Whiskey Miso Pork Chop
Recipe and picture from

1/2 cup whiskey
1/4 cup apple cider vinegar
1 1/2 tablespoons miso paste (I used white miso, so I used 2-3 tablespoons)
1 tablespoon brown sugar
1 tablespoon grainy mustard
4 pork chops, about 1-inch thick
1 tablespoon cooking oil


1. In a sealable bag, combine the whiskey, apple cider, miso, brown sugar and mustard. Add the pork chops, seal the bag and squeeze out as much air as possible. Refrigerate for 15 minutes or up to overnight.
2. When ready to cook, remove the pork chops from the bag. Wipe off marinade from pork chop, reserving as much of the marinade as possible in the bag.

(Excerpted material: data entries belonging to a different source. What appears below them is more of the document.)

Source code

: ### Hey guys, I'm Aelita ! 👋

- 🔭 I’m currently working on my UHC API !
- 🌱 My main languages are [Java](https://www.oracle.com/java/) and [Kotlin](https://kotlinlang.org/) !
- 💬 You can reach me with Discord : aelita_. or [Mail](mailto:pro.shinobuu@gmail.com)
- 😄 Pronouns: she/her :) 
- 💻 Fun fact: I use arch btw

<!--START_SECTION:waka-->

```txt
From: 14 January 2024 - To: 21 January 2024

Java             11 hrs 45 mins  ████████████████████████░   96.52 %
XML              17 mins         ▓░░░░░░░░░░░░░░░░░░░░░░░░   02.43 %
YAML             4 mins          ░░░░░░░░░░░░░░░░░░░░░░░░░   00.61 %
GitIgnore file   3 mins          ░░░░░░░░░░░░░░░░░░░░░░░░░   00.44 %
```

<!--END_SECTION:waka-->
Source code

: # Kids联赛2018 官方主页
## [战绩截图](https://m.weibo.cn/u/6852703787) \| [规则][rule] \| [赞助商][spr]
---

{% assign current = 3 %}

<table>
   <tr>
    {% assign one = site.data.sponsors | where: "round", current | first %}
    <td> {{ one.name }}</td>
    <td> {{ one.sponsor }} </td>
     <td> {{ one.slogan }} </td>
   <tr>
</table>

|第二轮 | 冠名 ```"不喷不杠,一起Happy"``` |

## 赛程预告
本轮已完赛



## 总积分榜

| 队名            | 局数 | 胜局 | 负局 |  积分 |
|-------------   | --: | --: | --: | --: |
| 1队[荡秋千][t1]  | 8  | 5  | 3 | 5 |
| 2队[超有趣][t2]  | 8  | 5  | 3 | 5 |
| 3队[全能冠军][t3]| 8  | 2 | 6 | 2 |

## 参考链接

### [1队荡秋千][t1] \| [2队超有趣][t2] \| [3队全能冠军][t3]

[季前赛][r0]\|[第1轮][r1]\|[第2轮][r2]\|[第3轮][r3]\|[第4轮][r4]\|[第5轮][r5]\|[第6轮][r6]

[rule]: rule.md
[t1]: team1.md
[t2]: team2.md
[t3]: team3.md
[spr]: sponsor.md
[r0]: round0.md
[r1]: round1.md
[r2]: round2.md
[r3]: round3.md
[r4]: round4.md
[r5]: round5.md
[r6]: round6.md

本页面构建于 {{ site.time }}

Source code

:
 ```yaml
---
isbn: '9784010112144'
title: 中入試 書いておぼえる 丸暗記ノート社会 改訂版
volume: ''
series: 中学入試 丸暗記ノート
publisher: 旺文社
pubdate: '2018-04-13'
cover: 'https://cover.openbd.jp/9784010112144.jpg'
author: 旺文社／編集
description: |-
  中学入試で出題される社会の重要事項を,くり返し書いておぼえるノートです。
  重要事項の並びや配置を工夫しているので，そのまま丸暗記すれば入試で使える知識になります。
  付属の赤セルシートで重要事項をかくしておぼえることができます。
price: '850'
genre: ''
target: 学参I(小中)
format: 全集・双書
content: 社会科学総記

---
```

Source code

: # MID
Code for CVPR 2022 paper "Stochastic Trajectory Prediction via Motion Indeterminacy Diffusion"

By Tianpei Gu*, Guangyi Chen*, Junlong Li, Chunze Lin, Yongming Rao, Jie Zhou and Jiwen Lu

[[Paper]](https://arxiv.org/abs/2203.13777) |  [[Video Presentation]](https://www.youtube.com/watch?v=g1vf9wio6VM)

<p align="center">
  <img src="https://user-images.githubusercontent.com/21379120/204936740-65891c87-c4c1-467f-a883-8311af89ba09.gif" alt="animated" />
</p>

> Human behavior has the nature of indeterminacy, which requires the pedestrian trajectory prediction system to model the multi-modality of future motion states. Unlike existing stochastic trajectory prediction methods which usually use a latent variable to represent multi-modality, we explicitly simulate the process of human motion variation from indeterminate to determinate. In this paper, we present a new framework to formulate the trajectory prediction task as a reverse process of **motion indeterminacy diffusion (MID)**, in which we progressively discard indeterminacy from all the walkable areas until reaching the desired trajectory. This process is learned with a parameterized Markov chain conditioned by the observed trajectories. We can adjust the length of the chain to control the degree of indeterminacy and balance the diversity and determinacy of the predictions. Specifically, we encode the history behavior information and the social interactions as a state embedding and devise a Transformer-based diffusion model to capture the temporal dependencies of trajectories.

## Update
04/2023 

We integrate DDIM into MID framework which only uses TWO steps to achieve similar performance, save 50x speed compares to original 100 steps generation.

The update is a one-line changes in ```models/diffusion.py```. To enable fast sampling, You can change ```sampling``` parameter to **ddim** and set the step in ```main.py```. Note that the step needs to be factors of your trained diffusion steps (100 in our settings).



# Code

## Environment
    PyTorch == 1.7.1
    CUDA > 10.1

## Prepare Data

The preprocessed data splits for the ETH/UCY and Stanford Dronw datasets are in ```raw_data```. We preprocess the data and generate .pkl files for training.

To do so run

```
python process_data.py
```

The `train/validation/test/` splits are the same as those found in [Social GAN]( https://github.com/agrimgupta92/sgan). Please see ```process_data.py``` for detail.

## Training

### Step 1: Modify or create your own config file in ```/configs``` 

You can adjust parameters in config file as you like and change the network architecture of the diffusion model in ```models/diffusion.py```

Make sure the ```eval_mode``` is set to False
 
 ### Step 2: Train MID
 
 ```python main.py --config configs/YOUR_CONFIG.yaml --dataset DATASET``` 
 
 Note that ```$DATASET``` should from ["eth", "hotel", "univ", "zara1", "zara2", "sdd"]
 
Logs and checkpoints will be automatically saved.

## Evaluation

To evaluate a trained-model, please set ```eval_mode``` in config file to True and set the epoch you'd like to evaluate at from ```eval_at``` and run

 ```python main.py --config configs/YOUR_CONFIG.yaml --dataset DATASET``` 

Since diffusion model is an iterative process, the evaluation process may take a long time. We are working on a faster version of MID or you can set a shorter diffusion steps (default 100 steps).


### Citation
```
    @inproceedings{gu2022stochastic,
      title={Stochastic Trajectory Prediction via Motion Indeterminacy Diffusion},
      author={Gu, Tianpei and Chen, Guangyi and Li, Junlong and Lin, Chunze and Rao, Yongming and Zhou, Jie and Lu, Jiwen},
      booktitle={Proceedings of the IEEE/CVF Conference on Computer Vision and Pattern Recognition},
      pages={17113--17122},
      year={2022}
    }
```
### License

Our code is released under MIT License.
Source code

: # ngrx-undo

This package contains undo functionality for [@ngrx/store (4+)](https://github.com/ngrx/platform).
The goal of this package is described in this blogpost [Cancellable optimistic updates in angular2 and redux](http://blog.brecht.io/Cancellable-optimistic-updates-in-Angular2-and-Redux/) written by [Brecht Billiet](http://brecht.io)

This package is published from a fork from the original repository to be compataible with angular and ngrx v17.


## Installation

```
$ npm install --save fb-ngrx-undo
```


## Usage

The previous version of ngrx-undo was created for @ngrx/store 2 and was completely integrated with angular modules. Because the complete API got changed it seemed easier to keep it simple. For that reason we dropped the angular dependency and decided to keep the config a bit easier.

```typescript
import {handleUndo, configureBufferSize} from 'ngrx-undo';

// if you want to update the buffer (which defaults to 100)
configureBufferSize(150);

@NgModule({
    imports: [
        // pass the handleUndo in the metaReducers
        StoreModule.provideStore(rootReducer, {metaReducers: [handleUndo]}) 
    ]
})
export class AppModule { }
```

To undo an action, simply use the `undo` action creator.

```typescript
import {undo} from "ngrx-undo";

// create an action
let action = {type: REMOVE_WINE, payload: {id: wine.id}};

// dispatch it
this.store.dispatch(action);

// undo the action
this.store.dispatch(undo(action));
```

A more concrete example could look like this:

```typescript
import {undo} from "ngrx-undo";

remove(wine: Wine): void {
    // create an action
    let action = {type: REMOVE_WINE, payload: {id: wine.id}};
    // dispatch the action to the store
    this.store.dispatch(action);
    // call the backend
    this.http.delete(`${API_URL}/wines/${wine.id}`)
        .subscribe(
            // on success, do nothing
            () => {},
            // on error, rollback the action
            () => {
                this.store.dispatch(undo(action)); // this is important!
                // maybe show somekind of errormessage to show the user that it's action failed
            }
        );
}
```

3. Heat a large frying pan over medium-high heat. Swirl in the cooking oil. Add in the pork chops and cook for 2 minutes. Flip the pork chops then pour in the reserved remaining marinade from the bag into the pan. Turn the heat to medium-low and cover the pan. Cook for 5 minutes (if your pork chops are thinner than 1" please cut time to 3-4 minutes) or until the pork chops are 145F in the middle, or just barely pink. Let rest for 3 minutes on counter.
4. Serve with the whiskey miso sauce from the pan.